## Task prompt
Each line of the records that holds the word "center" should be copied out.

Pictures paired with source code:
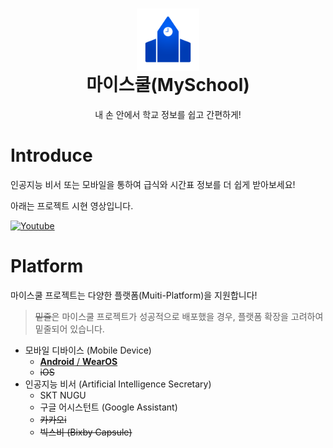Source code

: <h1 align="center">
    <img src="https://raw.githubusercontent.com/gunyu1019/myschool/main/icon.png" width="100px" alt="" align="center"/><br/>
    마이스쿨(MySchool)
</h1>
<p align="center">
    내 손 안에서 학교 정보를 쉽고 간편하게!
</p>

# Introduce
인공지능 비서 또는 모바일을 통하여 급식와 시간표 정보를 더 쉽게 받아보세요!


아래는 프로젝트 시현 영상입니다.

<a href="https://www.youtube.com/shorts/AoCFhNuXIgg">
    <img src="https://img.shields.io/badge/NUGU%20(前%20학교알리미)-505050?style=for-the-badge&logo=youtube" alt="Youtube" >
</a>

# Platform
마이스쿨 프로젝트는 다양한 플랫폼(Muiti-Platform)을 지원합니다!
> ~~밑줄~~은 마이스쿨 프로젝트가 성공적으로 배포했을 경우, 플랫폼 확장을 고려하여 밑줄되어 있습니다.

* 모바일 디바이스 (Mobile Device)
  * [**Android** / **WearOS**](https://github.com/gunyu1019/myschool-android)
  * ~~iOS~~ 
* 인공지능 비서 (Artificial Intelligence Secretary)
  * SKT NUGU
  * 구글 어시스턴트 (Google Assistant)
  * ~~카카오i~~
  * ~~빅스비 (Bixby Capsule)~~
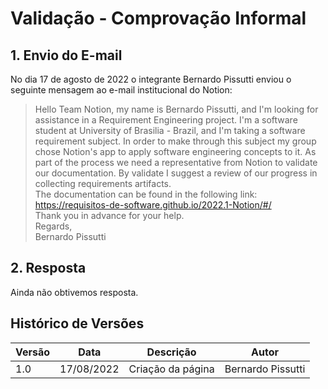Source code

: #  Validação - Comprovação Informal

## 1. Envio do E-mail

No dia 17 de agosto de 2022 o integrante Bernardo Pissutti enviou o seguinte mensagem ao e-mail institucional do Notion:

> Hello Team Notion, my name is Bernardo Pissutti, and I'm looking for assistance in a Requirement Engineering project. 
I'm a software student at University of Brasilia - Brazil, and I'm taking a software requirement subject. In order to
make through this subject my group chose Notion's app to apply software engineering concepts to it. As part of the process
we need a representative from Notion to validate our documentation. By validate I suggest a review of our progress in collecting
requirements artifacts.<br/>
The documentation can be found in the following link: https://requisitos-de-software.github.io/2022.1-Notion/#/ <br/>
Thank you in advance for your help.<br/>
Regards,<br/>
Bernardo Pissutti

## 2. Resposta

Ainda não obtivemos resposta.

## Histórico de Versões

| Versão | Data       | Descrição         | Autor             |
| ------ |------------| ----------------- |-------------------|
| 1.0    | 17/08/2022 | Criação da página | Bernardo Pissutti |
...
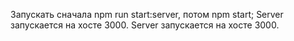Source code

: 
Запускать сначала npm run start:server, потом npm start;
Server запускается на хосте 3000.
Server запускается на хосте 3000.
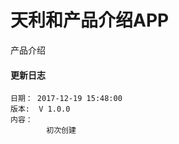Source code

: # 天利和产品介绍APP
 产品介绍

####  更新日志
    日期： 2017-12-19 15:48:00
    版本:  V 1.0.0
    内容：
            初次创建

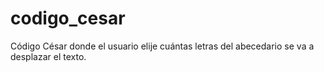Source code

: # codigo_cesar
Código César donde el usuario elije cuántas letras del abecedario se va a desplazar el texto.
* * *
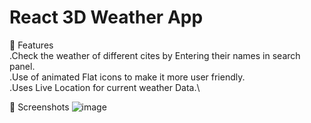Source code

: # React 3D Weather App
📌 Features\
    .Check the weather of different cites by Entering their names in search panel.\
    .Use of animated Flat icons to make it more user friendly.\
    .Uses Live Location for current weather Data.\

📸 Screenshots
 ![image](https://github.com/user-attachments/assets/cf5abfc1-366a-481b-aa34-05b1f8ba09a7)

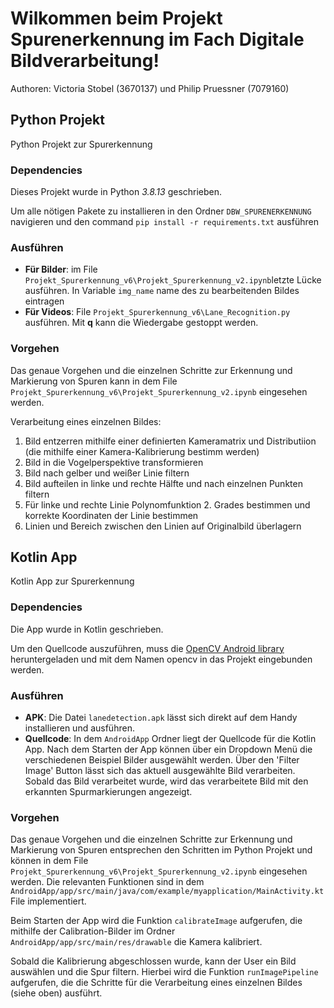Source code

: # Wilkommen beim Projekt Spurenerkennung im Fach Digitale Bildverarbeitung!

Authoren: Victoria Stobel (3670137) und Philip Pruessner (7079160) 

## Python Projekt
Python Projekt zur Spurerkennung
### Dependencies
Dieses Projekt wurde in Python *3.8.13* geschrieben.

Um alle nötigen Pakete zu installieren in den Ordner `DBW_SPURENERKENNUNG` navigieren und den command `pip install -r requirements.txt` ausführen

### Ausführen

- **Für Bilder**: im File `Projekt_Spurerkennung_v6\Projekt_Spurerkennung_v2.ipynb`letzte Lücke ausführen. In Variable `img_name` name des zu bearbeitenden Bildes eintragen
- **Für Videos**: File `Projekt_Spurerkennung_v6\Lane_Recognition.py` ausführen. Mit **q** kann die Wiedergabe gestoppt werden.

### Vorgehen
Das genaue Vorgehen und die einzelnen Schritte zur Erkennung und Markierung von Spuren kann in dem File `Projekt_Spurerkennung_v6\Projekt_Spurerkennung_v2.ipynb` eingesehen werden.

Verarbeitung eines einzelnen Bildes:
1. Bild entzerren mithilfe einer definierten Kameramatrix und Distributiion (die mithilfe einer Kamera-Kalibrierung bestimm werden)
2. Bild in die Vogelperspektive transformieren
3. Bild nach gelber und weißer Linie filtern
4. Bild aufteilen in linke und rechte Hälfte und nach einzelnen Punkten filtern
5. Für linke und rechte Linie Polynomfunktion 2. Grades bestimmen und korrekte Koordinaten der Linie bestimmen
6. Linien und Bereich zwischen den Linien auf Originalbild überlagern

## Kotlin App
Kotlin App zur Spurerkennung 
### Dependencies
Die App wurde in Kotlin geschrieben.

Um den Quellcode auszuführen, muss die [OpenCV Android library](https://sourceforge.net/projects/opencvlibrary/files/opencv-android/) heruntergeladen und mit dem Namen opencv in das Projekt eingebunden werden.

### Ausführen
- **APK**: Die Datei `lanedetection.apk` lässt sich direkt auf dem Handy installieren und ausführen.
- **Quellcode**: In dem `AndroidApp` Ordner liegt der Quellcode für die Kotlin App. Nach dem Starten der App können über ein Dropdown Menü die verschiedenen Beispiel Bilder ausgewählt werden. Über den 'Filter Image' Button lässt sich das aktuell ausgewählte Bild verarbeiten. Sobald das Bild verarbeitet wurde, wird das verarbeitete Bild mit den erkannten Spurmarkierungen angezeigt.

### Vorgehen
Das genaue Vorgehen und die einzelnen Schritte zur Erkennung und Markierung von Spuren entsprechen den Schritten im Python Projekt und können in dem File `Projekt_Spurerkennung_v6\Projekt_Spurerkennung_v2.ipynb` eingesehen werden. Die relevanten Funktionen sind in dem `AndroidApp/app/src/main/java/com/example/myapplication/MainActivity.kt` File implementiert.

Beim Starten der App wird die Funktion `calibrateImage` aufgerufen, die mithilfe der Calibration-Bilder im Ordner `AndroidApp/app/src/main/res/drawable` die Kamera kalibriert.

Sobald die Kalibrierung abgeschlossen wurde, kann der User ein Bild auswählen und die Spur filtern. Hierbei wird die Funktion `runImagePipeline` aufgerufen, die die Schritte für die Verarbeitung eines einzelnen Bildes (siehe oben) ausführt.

## Task answer
: <h1 align="center">
    <img src="https://raw.githubusercontent.com/gunyu1019/myschool/main/icon.png" width="100px" alt="" align="center"/><br/>
<p align="center">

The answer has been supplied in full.